President of Keweenaw Bay Ojibwa Community College
- Succeeded by: Lori Ann Sherman

Personal details
- Children: 2
- Alma mater: Northern Michigan University (B.A.)
- Occupation: Academic administrator

= Debra Parrish =

American academic administrator

Debra J. Parrish is an American academic administrator. She was a president of Keweenaw Bay Ojibwa Community College for almost 30 years.

== Education ==
Parrish completed a B.A. from Northern Michigan University.

== Career ==
Parrish began working for the Keweenaw Bay Indian Community (KBIC) in 1972 as a legal secretary for Gar Hood, a tribal attorney. She also assisted Georgianna Emery to create the first National Congress of American Indians meeting at the tribal center. Parrish worked as a secretary and administrative assistant for the Young Adult Community Corp (YAAC) program and the chairman's office. She was an administrative assistant for Don LaPointe. She worked on the Elderly Nutrition Programs with James Schutte and helped set up the Ojibwa Seniors Gift Shop.
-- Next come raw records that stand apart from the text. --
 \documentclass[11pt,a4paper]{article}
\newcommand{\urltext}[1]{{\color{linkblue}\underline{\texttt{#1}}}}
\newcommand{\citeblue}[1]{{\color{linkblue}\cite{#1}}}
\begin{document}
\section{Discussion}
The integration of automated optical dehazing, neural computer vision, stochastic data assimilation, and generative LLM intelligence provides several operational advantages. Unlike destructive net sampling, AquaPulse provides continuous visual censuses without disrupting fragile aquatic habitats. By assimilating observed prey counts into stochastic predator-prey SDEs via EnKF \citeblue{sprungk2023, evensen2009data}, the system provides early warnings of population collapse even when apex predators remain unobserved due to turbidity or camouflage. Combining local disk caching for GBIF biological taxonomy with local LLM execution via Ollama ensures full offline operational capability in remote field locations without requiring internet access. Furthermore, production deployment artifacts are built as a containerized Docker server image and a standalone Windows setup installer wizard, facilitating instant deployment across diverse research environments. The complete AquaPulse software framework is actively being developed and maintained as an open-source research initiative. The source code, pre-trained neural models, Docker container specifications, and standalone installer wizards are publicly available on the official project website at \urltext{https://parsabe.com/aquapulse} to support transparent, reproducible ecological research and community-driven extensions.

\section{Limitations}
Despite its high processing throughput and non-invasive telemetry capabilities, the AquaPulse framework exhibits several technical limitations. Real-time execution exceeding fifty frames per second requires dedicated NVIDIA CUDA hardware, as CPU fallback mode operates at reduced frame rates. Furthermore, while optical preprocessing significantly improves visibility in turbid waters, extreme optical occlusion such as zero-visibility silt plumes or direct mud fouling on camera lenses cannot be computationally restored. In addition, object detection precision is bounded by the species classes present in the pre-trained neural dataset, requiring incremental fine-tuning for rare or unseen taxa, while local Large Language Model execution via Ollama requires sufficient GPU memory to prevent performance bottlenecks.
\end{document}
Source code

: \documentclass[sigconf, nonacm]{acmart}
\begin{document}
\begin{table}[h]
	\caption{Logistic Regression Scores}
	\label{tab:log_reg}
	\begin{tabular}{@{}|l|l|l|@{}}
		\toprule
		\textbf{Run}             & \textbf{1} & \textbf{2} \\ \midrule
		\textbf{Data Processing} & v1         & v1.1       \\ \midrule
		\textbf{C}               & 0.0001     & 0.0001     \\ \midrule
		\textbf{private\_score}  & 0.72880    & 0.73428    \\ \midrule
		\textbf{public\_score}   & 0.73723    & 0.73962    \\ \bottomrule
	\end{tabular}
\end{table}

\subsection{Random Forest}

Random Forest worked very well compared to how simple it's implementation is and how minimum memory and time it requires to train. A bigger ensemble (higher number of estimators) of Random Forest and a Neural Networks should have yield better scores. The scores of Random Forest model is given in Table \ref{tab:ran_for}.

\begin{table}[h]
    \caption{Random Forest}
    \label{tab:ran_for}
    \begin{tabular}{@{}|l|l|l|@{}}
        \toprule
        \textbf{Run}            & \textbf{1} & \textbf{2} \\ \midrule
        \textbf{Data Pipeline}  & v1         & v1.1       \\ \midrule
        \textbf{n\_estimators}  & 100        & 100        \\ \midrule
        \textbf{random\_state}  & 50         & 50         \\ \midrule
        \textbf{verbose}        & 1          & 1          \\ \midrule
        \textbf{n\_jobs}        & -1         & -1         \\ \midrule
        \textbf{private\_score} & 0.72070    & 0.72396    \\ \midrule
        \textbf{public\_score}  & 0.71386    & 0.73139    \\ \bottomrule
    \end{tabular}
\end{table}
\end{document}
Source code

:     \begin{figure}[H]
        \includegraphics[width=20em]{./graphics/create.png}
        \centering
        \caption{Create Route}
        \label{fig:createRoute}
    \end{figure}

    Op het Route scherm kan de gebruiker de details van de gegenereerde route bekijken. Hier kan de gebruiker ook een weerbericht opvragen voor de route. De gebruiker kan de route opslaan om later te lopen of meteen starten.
Parrish was a program coordinator for job training programs and in the business development office. She assisted in the creation of the Ojibwa Lanes and Lounge project with Mike Chosa and Tim Shanahan and in the creation of the Ojibwa Industrial Park. Parrish helped develop the Economic Development Corporation and volunteered during the establishment of KBIC's Big Bucks Bingo in Zeba Bingo Hall. She was an early manager of the Even Start Program where she established the indoor play center that is now part of the Pre-Primary Program. Parrish served on the Keweenaw Bay Tribal Council in 1987 and as the secretary. She participated in committees including hiring, powwow, economic development, education, constitutional task force, health board, and the Ojibwa senior board.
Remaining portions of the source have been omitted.